Marked for ultimate removal
Wonderfully, Starbucks is not particularly busy on a Sunday morning as most of the customers, like me, are waiting for Waitrose to open. It’s generally very calm and pleasant and conducive to blog post writing. Much better than mid week during school term when all the mums (and Solitary Dad) gather after dropping the kids off and indulge in loud conversation about the mums that aren’t there.
This morning, however, was not so conducive.
I had typed the word ‘Fortunately’ at the beginning of the second paragraph (I then completely forgot the rest of the sentence) when an old chap (who appeared to be about 100) looked across and caught my eyes across the top of the hybrid. He smiled and said: “My brother’s got a computer.”
This spelled the end to any hope of writing. Clearly the chap was wanting to chat and being the kind-hearted simpleton I am, I obliged with a willing ear.

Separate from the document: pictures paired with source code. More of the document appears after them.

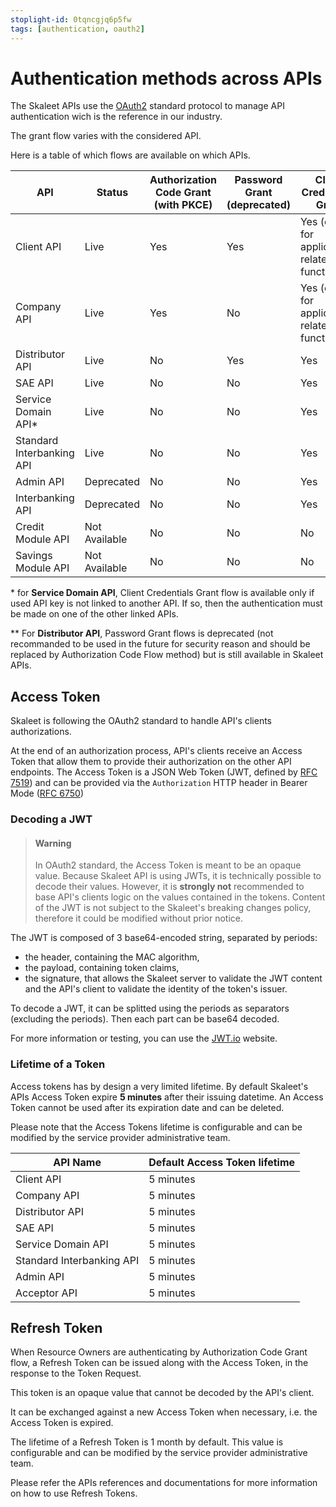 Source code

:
 ```yaml
---
stoplight-id: 0tqncgjq6p5fw
tags: [authentication, oauth2]
---
```


# Authentication methods across APIs

The Skaleet APIs use the [OAuth2](https://oauth.net/2/) standard protocol to manage API  authentication wich is the reference in our industry.

The grant flow varies with the considered API.

Here is a table of which flows are available on which APIs.

API | Status | Authorization Code Grant (with PKCE) | Password Grant (deprecated) | Client Credentials Grant
---------|---------|----------|---------|---------
 Client API | Live | Yes | Yes | Yes (only for application-related functions)
 Company API | Live | Yes | No | Yes (only for application-related functions)
 Distributor API | Live | No | Yes | Yes
 SAE API | Live | No | No | Yes
 Service Domain API* | Live | No | No | Yes
 Standard Interbanking API | Live | No | No | Yes
 Admin API | Deprecated | No | No | Yes
 Interbanking API | Deprecated | No | No | Yes
 Credit Module API | Not Available | No | No | No
 Savings Module API | Not Available | No | No | No

\* for **Service Domain API**, Client Credentials Grant flow is available only if used API key is not linked to another API. If so, then the authentication must be made on one of the other linked APIs.

\*\* For **Distributor API**, Password Grant flows is deprecated (not recommanded to be used in the future for security reason and should be replaced by Authorization Code Flow method) but is still available in Skaleet APIs.

## Access Token

Skaleet is following the OAuth2 standard to handle API's clients authorizations.

At the end of an authorization process, API's clients receive an Access Token that allow them to provide their authorization on the other API endpoints. The Access Token is a JSON Web Token (JWT, defined by [RFC 7519](https://datatracker.ietf.org/doc/html/rfc7519)) and can be provided via the `Authorization` HTTP header in Bearer Mode ([RFC 6750](https://datatracker.ietf.org/doc/html/rfc6750))

### Decoding a JWT

<!-- theme: warning -->
> #### Warning
>
> In OAuth2 standard, the Access Token is meant to be an opaque value.
> Because Skaleet API is using JWTs, it is technically possible to decode their values. However, it is **strongly not** recommended to base API's clients logic on the values contained in the tokens.
> Content of the JWT is not subject to the Skaleet's breaking changes policy, therefore it could be modified without prior notice.

The JWT is composed of 3 base64-encoded string, separated by periods:
* the header, containing the MAC algorithm,
* the payload, containing token claims,
* the signature, that allows the Skaleet server to validate the JWT content and the API's client to validate the identity of the token's issuer.

To decode a JWT, it can be splitted using the periods as separators (excluding the periods). Then each part can be base64 decoded.

For more information or testing, you can use the [JWT.io](https://jwt.io) website.

### Lifetime of a Token

Access tokens has by design a very limited lifetime. By default Skaleet's APIs Access Token expire **5 minutes** after their issuing datetime.
An Access Token cannot be used after its expiration date and can be deleted.

Please note that the Access Tokens lifetime is configurable and can be modified by the service provider administrative team.

API Name | Default Access Token lifetime
-----|-----
Client API | 5 minutes
Company API | 5 minutes
Distributor API | 5 minutes
SAE API | 5 minutes
Service Domain API | 5 minutes
Standard Interbanking API | 5 minutes
Admin API | 5 minutes
Acceptor API | 5 minutes

## Refresh Token

When Resource Owners are authenticating by Authorization Code Grant flow, a Refresh Token can be issued along with the Access Token, in the response to the Token Request.

This token is an opaque value that cannot be decoded by the API's client.

It can be exchanged against a new Access Token when necessary, i.e. the Access Token is expired.

The lifetime of a Refresh Token is 1 month by default. This value is configurable and can be modified by the service provider administrative team.

Please refer the APIs references and documentations for more information on how to use Refresh Tokens.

One of our clematis flowers. Just because.
I found out that he was 80 (he looked older), his father died when he was still very young (him, not the father…though the father may have been young as well) and his mother died 19 years ago. He said she had more things wrong with her than he could count on the fingers of both hands.
She had had diabetes, arthritis, glaucoma, asthma, something else I didn’t quite hear (which was only five and he possessed all his fingers), but died of a heart attack, unrelated to any of them. I said she probably died of a heart attack because she wanted a complete set…but he didn’t hear me.
Actually hearing was a bit of a problem. While he couldn’t hear me because of his age and some non-apparent hearing problem, I couldn’t hear him because he whispered, was sat a table away from me and Starbucks was quite noisy. Of course, being a skilled and competent actor, I merely pretended to hear him. It was enough.
What I did find out was that he worked all his life as a postie. He earned £200 per week back in the 1970’s, which he reckoned was a “…bloody good wage.” He figured that posties were probably now on £500 per week. I nodded.
He then went into an unexpected diatribe about his clothes. His boxers were from Indonesia, his vest from Thailand, his jacket from Scandinavia, his shirt from China.
“We have the best textile industry in the world up in Lancashire!” He declared with great fervour.
He then went through a number of other things I couldn’t hear. Something was from Japan, another thing from somewhere else in South East Asia. When he mentioned crockery he then claimed that the best crockery in world came from Stoke-on-Trent. He really became quite belligerent.
I asked him if he knew why this was? He said no. I said “Unions.” Then, in that way that older people have of completely (and innocently) missing the point of your reply, he started to explain that he had been a member of a union back in the Post Office.
He also told me more about his family, his very narrow back garden and the fact that he’d tried to buy Christmas cards (he still sends them by the post) but was told in Smiths that they don’t generally arrive in-store until October.
The one thing he didn’t tell me was his name. So I’m going to call him Jeremiah. In case I see him again, which is likely given I’ve seen him in Starbucks on a few previous Sundays when he’s not taken a blind bit of notice of me.